(Dataset entries)
>>>
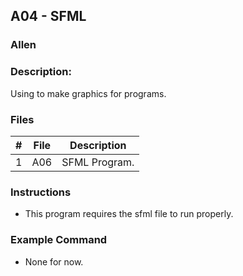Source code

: ## A04 - SFML
### Allen
### Description:

Using to make graphics for programs.

### Files

|   #   | File     | Description                      |
| :---: | -------- | -------------------------------- |
|   1   | A06 | SFML Program. |


### Instructions

- This program requires the sfml file to run properly.

### Example Command

- None for now.
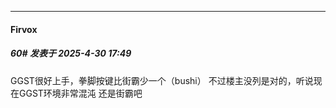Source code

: ﻿
*****

####  Firvox  
##### 60#       发表于 2025-4-30 17:49

GGST很好上手，拳脚按键比街霸少一个（bushi）
不过楼主没列是对的，听说现在GGST环境非常混沌
还是街霸吧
<<<
§ **The task**
Give back the lines from the one containing "### Instructions" through the last line of the records above exactly as they appear, both included, and no pictures.

§ **Exercise result**
### Instructions

- This program requires the sfml file to run properly.

### Example Command

- None for now.
Source code

: ﻿
*****

####  Firvox  
##### 60#       发表于 2025-4-30 17:49

GGST很好上手，拳脚按键比街霸少一个（bushi）
不过楼主没列是对的，听说现在GGST环境非常混沌
还是街霸吧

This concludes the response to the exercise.